Prospective analysis of 4,474 prostate biopsies to evaluate potential treatment management impact of combined clinical-genomic risk classification.

Abstract

39 Background: Prior studies suggested integrated clinical-genomic risk grouping can more accurately prognosticate prostate cancer (PCa) outcome than NCCN clinical risk. We evaluated the potential for genomic testing to reclassify patients in a manner that could change management compared to NCCN risk groups. Methods: We evaluated 4,474 consecutive patients with PCa who received the Decipher Biopsy test between 01/2016-08/2017 and had information to determine NCCN risk. Genomic categorizations with the potential to change management were defined as NCCN very low/low to genomic intermediate or high (active surveillance to active treatment), NCCN favorable intermediate to genomic high (radiation therapy [RT] alone to RT plus androgen deprivation therapy [ADT]), NCCN unfavorable intermediate to genomic low (RT + ADT to RT alone), NCCN high risk to genomic low (RT + long term ADT to RT + short term ADT).
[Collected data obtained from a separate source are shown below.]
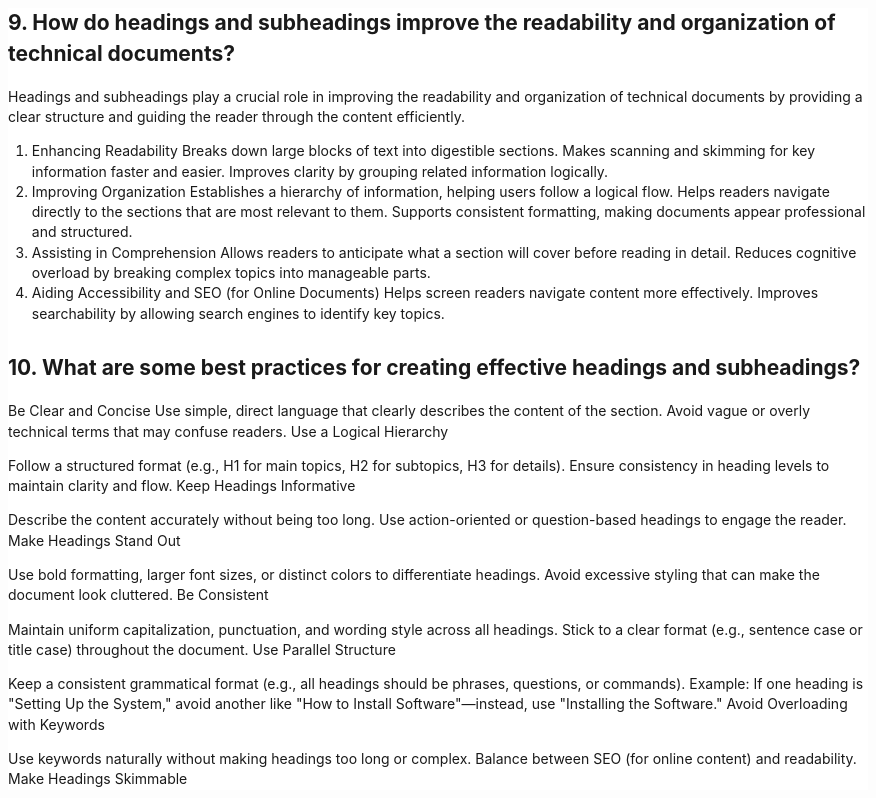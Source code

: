 ## 9. How do headings and subheadings improve the readability and organization of technical documents?
Headings and subheadings play a crucial role in improving the readability and organization of technical documents by providing a clear structure and guiding the reader through the content efficiently.
1. Enhancing Readability
Breaks down large blocks of text into digestible sections.
Makes scanning and skimming for key information faster and easier.
Improves clarity by grouping related information logically.
2. Improving Organization
Establishes a hierarchy of information, helping users follow a logical flow.
Helps readers navigate directly to the sections that are most relevant to them.
Supports consistent formatting, making documents appear professional and structured.
3. Assisting in Comprehension
Allows readers to anticipate what a section will cover before reading in detail.
Reduces cognitive overload by breaking complex topics into manageable parts.
4. Aiding Accessibility and SEO (for Online Documents)
Helps screen readers navigate content more effectively.
Improves searchability by allowing search engines to identify key topics.

## 10. What are some best practices for creating effective headings and subheadings?
Be Clear and Concise
Use simple, direct language that clearly describes the content of the section.
Avoid vague or overly technical terms that may confuse readers.
Use a Logical Hierarchy

Follow a structured format (e.g., H1 for main topics, H2 for subtopics, H3 for details).
Ensure consistency in heading levels to maintain clarity and flow.
Keep Headings Informative

Describe the content accurately without being too long.
Use action-oriented or question-based headings to engage the reader.
Make Headings Stand Out

Use bold formatting, larger font sizes, or distinct colors to differentiate headings.
Avoid excessive styling that can make the document look cluttered.
Be Consistent

Maintain uniform capitalization, punctuation, and wording style across all headings.
Stick to a clear format (e.g., sentence case or title case) throughout the document.
Use Parallel Structure

Keep a consistent grammatical format (e.g., all headings should be phrases, questions, or commands).
Example: If one heading is "Setting Up the System," avoid another like "How to Install Software"—instead, use "Installing the Software."
Avoid Overloading with Keywords

Use keywords naturally without making headings too long or complex.
Balance between SEO (for online content) and readability.
Make Headings Skimmable

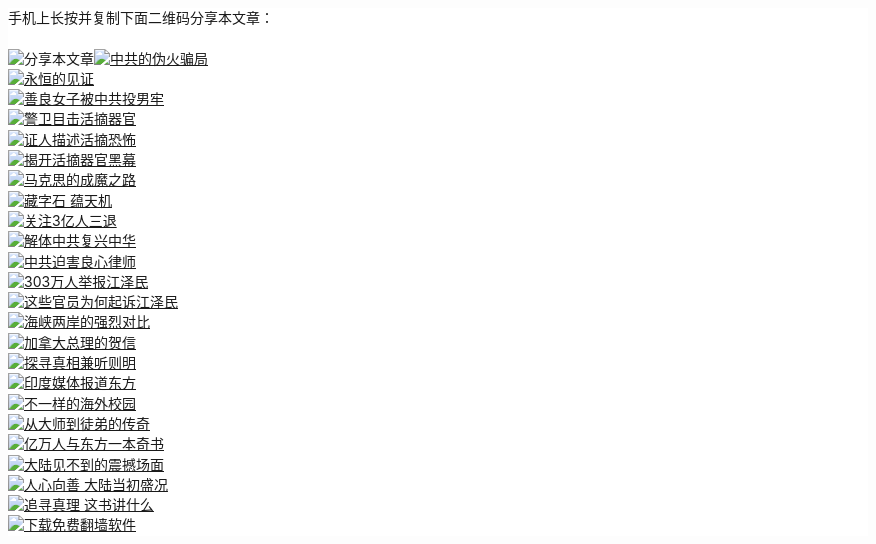 ####
手机上长按并复制下面二维码分享本文章：<br><br><img src="http://www.hehaibao.com/qr/index.php?m=1&e=L&p=10&t=&d=https://github.com/asdfghy6/djy/blob/master/gb/19/7/23/n11404021.md%231" title="分享本文章"></td><td VALIGN=TOP><a href="https://github.com/asdfghy6/djy/blob/master/gb/16/1/21/n4622075.md?dfh#1" target="_blank"><img src="https://raw.githubusercontent.com/asdfghy6/djy/master/gb/300/wei-f1.jpg" title="中共的伪火骗局"  alt="中共的伪火骗局"></a><br><a href="https://github.com/asdfghy6/yh/blob/master/README.md?dfh#1" target="_blank"><img src="https://raw.githubusercontent.com/asdfghy6/djy/master/gb/300/yong-h.jpg" title="永恒的见证"  alt="永恒的见证"></a><br><a href="https://github.com/asdfghy6/djy/blob/master/gb/13/9/29/n3974789.md?dfh#1" target="_blank"><img src="https://raw.githubusercontent.com/asdfghy6/djy/master/gb/300/shang-lnz.jpg" title="善良女子被中共投男牢"  alt="善良女子被中共投男牢"></a><br><a href="https://github.com/asdfghy6/djy/blob/master/gb/16/3/16/n4663449.md?dfh#1" target="_blank"><img src="https://raw.githubusercontent.com/asdfghy6/djy/master/gb/300/huo-z3.jpg" title="警卫目击活摘器官"  alt="警卫目击活摘器官"></a><br><a href="https://github.com/asdfghy6/djy/blob/master/gb/16/8/7/n8177641.md?dfh#1" target="_blank"><img src="https://raw.githubusercontent.com/asdfghy6/djy/master/gb/300/huo-z4.jpg" title="证人描述活摘恐怖"  alt="证人描述活摘恐怖"></a><br><a href="https://github.com/asdfghy6/djy/blob/master/gb/10/4/19/n2881569.md?dfh#1" target="_blank"><img src="https://raw.githubusercontent.com/asdfghy6/djy/master/gb/300/huo-z1.jpg" title="揭开活摘器官黑幕"  alt="揭开活摘器官黑幕"></a><br><a href="https://github.com/asdfghy6/djy/blob/master/gb/10/11/7/n3077476.md?dfh#1" target="_blank"><img src="https://raw.githubusercontent.com/asdfghy6/djy/master/gb/300/ma-ks.jpg" title="马克思的成魔之路"  alt="马克思的成魔之路"></a><br><a href="https://github.com/asdfghy6/djy/blob/master/gb/14/6/9/n4173977.md?dfh#1" target="_blank"><img src="https://raw.githubusercontent.com/asdfghy6/djy/master/gb/300/chang-zs.jpg" title="藏字石 蕴天机"  alt="藏字石 蕴天机"></a><br><a href="https://github.com/asdfghy6/djy/blob/master/gb/18/5/10/n10381511.md?dfh#1" target="_blank"><img src="https://raw.githubusercontent.com/asdfghy6/djy/master/gb/300/st1.jpg" title="关注3亿人三退"  alt="关注3亿人三退"></a><br><a href="https://github.com/asdfghy6/djy/blob/master/gb/18/3/21/n10237682.md?dfh#1" target="_blank"><img src="https://raw.githubusercontent.com/asdfghy6/djy/master/gb/300/jie-t.jpg" title="解体中共复兴中华"  alt="解体中共复兴中华"></a><br><a href="https://github.com/asdfghy6/djy/blob/master/gb/9/2/9/n2422991.md?dfh#1" target="_blank"><img src="https://raw.githubusercontent.com/asdfghy6/djy/master/gb/300/gao-zs.jpg" title="中共迫害良心律师"  alt="中共迫害良心律师"></a><br><a href="https://github.com/asdfghy6/djy/blob/master/gb/18/12/9/n10900044.md?dfh#1" target="_blank"><img src="https://raw.githubusercontent.com/asdfghy6/djy/master/gb/300/sj1.jpg" title="303万人举报江泽民"  alt="303万人举报江泽民"></a><br><a href="https://github.com/asdfghy6/djy/blob/master/gb/18/8/28/n10672014.md?dfh#1" target="_blank"><img src="https://raw.githubusercontent.com/asdfghy6/djy/master/gb/300/sj2.jpg" title="这些官员为何起诉江泽民"  alt="这些官员为何起诉江泽民"></a><br><a href="https://github.com/asdfghy6/djy/blob/master/gb/8/12/18/n2367165.md?dfh#1" target="_blank"><img src="https://raw.githubusercontent.com/asdfghy6/djy/master/gb/300/liangan.jpg" title="海峡两岸的强烈对比"  alt="海峡两岸的强烈对比"></a><br><a href="https://github.com/asdfghy6/djy/blob/master/gb/15/5/5/n4427238.md?dfh#1" target="_blank"><img src="https://raw.githubusercontent.com/asdfghy6/djy/master/gb/300/jia-ndzl.jpg" title="加拿大总理的贺信"  alt="加拿大总理的贺信"></a><br><a href="https://github.com/asdfghy6/djy/blob/master/gb/11/6/17/n3289382.md?dfh#1" target="_blank">
<img src="https://raw.githubusercontent.com/asdfghy6/djy/master/gb/300/xiao-wd.jpg" title="探寻真相兼听则明"  alt="探寻真相兼听则明"></a><br><a href="https://github.com/asdfghy6/djy/blob/master/gb/18/10/27/n10812623.md?dfh#1" target="_blank"><img src="https://raw.githubusercontent.com/asdfghy6/djy/master/gb/300/yindu.jpg" title="印度媒体报道东方"  alt="印度媒体报道东方"></a><br><a href="https://github.com/asdfghy6/djy/blob/master/gb/18/6/9/n10469652.md?dfh#1" target="_blank"><img src="https://raw.githubusercontent.com/asdfghy6/djy/master/gb/300/xie-j.jpg" title="不一样的海外校园"  alt="不一样的海外校园"></a><br><a href="https://github.com/asdfghy6/djy/blob/master/gb/7/4/5/n1669415.md?dfh#1" target="_blank"><img src="https://raw.githubusercontent.com/asdfghy6/djy/master/gb/300/li-up.jpg" title="从大师到徒弟的传奇"  alt="从大师到徒弟的传奇"></a><br><a href="https://github.com/asdfghy6/djy/blob/master/gb/17/5/26/n9191512.md?dfh#1" target="_blank"><img src="https://raw.githubusercontent.com/asdfghy6/djy/master/gb/300/zfl2.jpg" title="亿万人与东方一本奇书"  alt="亿万人与东方一本奇书"></a><br><a href="https://github.com/asdfghy6/djy/blob/master/gb/13/11/27/n4020290.md?dfh#1" target="_blank"><img src="https://raw.githubusercontent.com/asdfghy6/djy/master/gb/300/zhen-h.jpg" title="大陆见不到的震撼场面"  alt="大陆见不到的震撼场面"></a><br><a href="https://github.com/asdfghy6/djy/blob/master/gb/15/7/17/n4482910.md?dfh#1" target="_blank"><img src="https://raw.githubusercontent.com/asdfghy6/djy/master/gb/300/dalu-sk.jpg" title="人心向善 大陆当初盛况"  alt="人心向善 大陆当初盛况"></a><br><a href="https://github.com/asdfghy6/djy/blob/master/gb/9/10/15/n2689419.md?dfh#1" target="_blank"><img src="https://raw.githubusercontent.com/asdfghy6/djy/master/gb/300/zfl1.jpg" title="追寻真理 这书讲什么"  alt="追寻真理 这书讲什么"></a><br><a href="https://github.com/asdfghy6/fq/blob/master/README.md?dfh#1" target="_blank"><img src="https://raw.githubusercontent.com/asdfghy6/djy/master/gb/300/fq1.jpg" title="下载免费翻墙软件"  alt="下载免费翻墙软件"></a><br></td></tr></table>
Results: There were 927 NCCN low-risk, 2,427 intermediate, and 1,120 high-risk patients. Among NCCN low-risk, the incidence of genomic low, intermediate, and high risk was 58.7%, 25.0%, and 16.3% respectively, for NCCN intermediate it was 36.5%, 27.6%, and 35.8%, and for NCCN high risk it was 15.9%, 17.1%, and 67.1%. Management could have been changed in the 41.3% of NCCN low risk patients with intermediate or high genomic risk, 26.7% of favorable intermediate risk patients who had high genomic risk, 32.4% of unfavorable intermediate risk patients with low genomic risk, and 15.9% of high risk patients with low genomic risk. Conclusions: A slight majority (54%) of Decipher Biopsy users have NCCN intermediate-risk disease, likely reflecting a need for further prognostic information to refine recommendations in intermediate risk. Reclassification of NCCN groups by genomic risk was common and an integrated clinical-genomic risk system could have altered treatment recommendations in 41.3% of NCCN low, 26.7% of favorable intermediate, 32.4% of unfavorable intermediate risk, and 15.9% of high risk patients.